Former Pennsylvania Governor and Homeland Security Director Tom Ridge coded in his JW Marriott hotel room in Austin, Texas, in 2017. He was successfully resuscitated by crews from Austin-Travis County EMS and Fire and is one of among many cardiac arrest survivors grateful for the contributions of America’s EMTs and paramedics.
Ridge was the opening keynote speaker yesterday at the annual meeting of the National Association of EMS Physicians, being held this week at the same JW Marriott in Austin where Ridge experienced his “life incident.”
During his address, Secretary Ridge reviewed his history with EMS. He began with his days in the military, where he and his military colleagues appreciated the role of “medics,” key personnel they relied upon to keep them alive and rapidly transport them from harm’s way in remote areas.
As a Congressman, Ridge gained an appreciation for the role of FEMA. And, as Governor of Pennsylvania, he learned to appreciate the need for volunteers and the role of EMS at mass casualty incidents. He recalled arriving at the United Airlines Flight 93 crash site in Schanksville on 9/11 and seeing “dozens of EMS, fire and rescue units and crews, staged in hope of recovering survivors” who then had to deal with body recoveries and its “associated stress and trauma.” He never forgot that scene during his tenure as the nation’s first Homeland Security Director.
And then there was that night in Austin in 2017, when he felt sick while in his hotel room. He tried to ignore the symptoms that he was feeling, but eventually gave in and finally called the front desk and said, “I need help!” He woke up 5 days later alive and well.
Secretary Ridge finally got a chance to meet and thank the Austin-Travis County personnel who saved him and who did not give up on him when he “flatlined” three times en route to the hospital.

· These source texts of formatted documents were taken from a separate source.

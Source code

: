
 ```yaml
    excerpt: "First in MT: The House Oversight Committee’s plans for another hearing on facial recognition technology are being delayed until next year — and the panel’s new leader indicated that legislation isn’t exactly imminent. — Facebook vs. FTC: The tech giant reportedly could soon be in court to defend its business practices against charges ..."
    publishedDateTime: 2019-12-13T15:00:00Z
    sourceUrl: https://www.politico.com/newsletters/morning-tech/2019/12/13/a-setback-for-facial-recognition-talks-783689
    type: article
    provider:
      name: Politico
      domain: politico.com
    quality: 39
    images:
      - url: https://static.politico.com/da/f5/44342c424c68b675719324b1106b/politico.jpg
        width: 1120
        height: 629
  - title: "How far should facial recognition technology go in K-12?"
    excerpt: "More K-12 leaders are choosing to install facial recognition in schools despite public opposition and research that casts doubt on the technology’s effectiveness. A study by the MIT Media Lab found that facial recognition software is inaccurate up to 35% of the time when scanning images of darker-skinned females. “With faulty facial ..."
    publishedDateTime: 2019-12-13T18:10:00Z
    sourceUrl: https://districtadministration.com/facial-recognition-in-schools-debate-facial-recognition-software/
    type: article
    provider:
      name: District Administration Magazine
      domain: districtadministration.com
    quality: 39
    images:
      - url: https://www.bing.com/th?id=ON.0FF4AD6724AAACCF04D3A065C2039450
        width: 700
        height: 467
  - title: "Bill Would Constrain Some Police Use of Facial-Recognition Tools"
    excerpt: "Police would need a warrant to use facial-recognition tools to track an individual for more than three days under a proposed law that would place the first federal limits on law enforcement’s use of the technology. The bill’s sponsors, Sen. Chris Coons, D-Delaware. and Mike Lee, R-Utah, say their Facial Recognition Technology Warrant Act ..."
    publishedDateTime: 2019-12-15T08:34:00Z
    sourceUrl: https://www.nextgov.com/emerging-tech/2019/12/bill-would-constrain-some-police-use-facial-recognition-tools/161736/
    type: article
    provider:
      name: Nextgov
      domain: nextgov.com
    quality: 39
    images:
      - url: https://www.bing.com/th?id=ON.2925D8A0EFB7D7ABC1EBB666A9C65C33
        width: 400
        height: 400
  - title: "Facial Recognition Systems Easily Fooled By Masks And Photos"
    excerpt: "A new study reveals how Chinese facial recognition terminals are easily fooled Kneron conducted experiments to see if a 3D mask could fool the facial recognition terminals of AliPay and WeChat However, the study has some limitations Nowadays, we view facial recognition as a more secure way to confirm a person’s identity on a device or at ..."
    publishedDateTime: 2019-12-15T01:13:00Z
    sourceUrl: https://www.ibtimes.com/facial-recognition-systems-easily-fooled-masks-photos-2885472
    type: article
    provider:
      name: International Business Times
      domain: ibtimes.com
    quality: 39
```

Reflecting on his cardiac arrest “incident,” Ridge emotionally said, “I am ‘Exhibit A’ for what you do!” He concluded his remarks by noting that he feels it’s so unfortunate and regrettable that many people think of police and firefighters as the true first responder heroes, and that they neglect to recognize the key role and contribution of EMS personnel. It was a closing remark greatly appreciated by the NAEMSP audience.